## Instructions to follow:
Where a line of the records contains the word "butnotwhy", show that line.

Available data START

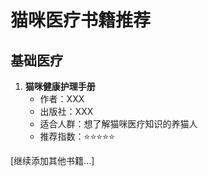 # 猫咪医疗书籍推荐

## 基础医疗
1. **猫咪健康护理手册**
   - 作者：XXX
   - 出版社：XXX
   - 适合人群：想了解猫咪医疗知识的养猫人
   - 推荐指数：⭐⭐⭐⭐⭐

[继续添加其他书籍...] 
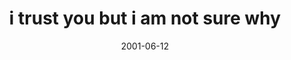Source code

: ---
layout: base.njk
title : 'i trust you but i am not sure why' 
view_title : 'i trust you but i am not sure why' 
year : '2001' 
date : '2001-06-12' 
img_file : '/drawing/butnotwhy.png' 
html_file : 'butnotwhy' 
next_html : 'mycomputer.html' 
year_order : '102' 
permalink : "title/{{html_file}}.html"
---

Available data END

## Final answer:
img_file : '/drawing/butnotwhy.png' 
html_file : 'butnotwhy' 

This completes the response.